Word for word, restate every line from the one with "However, just creating" through the end of the records below, both included, and add nothing.

━━ Excerpted records ━━

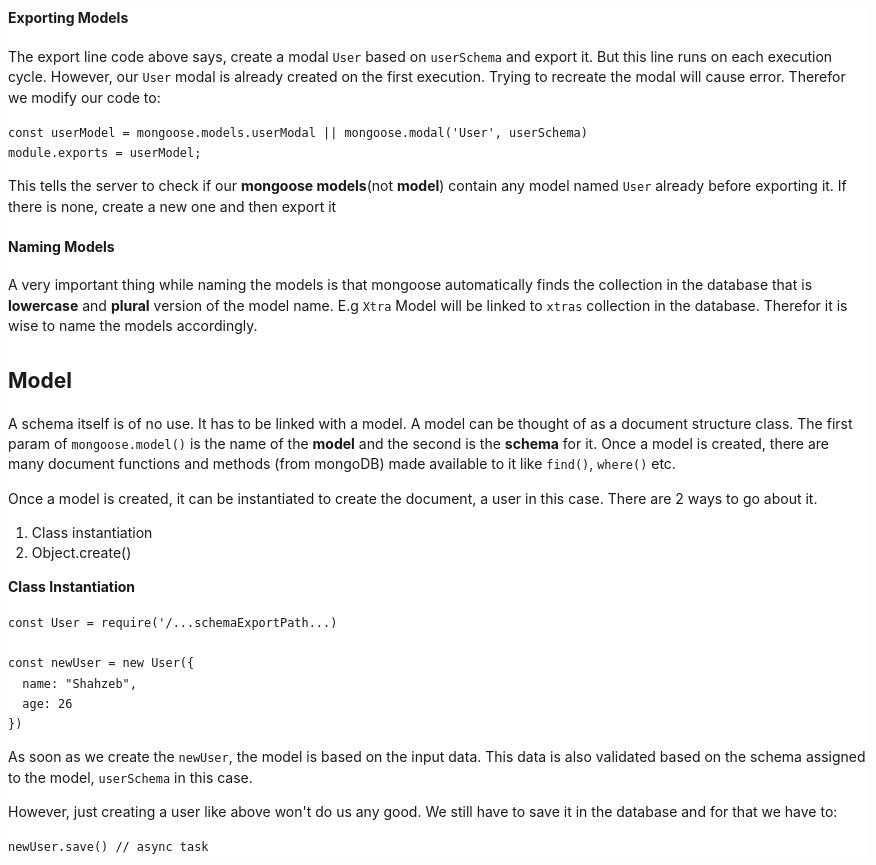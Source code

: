#### Exporting Models

The export line code above says, create a modal `User` based on `userSchema` and export it. But this line runs on each execution cycle. However, our `User` modal is already created on the first execution. Trying to recreate the modal will cause error. Therefor we modify our code to:

```
const userModel = mongoose.models.userModal || mongoose.modal('User', userSchema)
module.exports = userModel;
```

This tells the server to check if our **mongoose models**(not **model**) contain any model named `User` already before exporting it. If there is none, create a new one and then export it

#### Naming Models

A very important thing while naming the models is that mongoose automatically finds the collection in the database that is **lowercase** and **plural** version of the model name. E.g `Xtra` Model will be linked to `xtras` collection in the database. Therefor it is wise to name the models accordingly.

## Model

A schema itself is of no use. It has to be linked with a model. A model can be thought of as a document structure class.
The first param of `mongoose.model()` is the name of the **model** and the second is the **schema** for it. Once a model is created, there are many document functions and methods (from mongoDB) made available to it like `find()`, `where()` etc.

Once a model is created, it can be instantiated to create the document, a user in this case.
There are 2 ways to go about it.

1. Class instantiation
2. Object.create()

**Class Instantiation**

```
const User = require('/...schemaExportPath...)

const newUser = new User({
  name: "Shahzeb",
  age: 26
})

```

As soon as we create the `newUser`, the model is based on the input data. This data is also validated based on the schema assigned to the model, `userSchema` in this case.

However, just creating a user like above won't do us any good. We still have to save it in the database and for that we have to:

```
newUser.save() // async task
```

━━━

§ **Solved exercise**
However, just creating a user like above won't do us any good. We still have to save it in the database and for that we have to:

```
newUser.save() // async task
```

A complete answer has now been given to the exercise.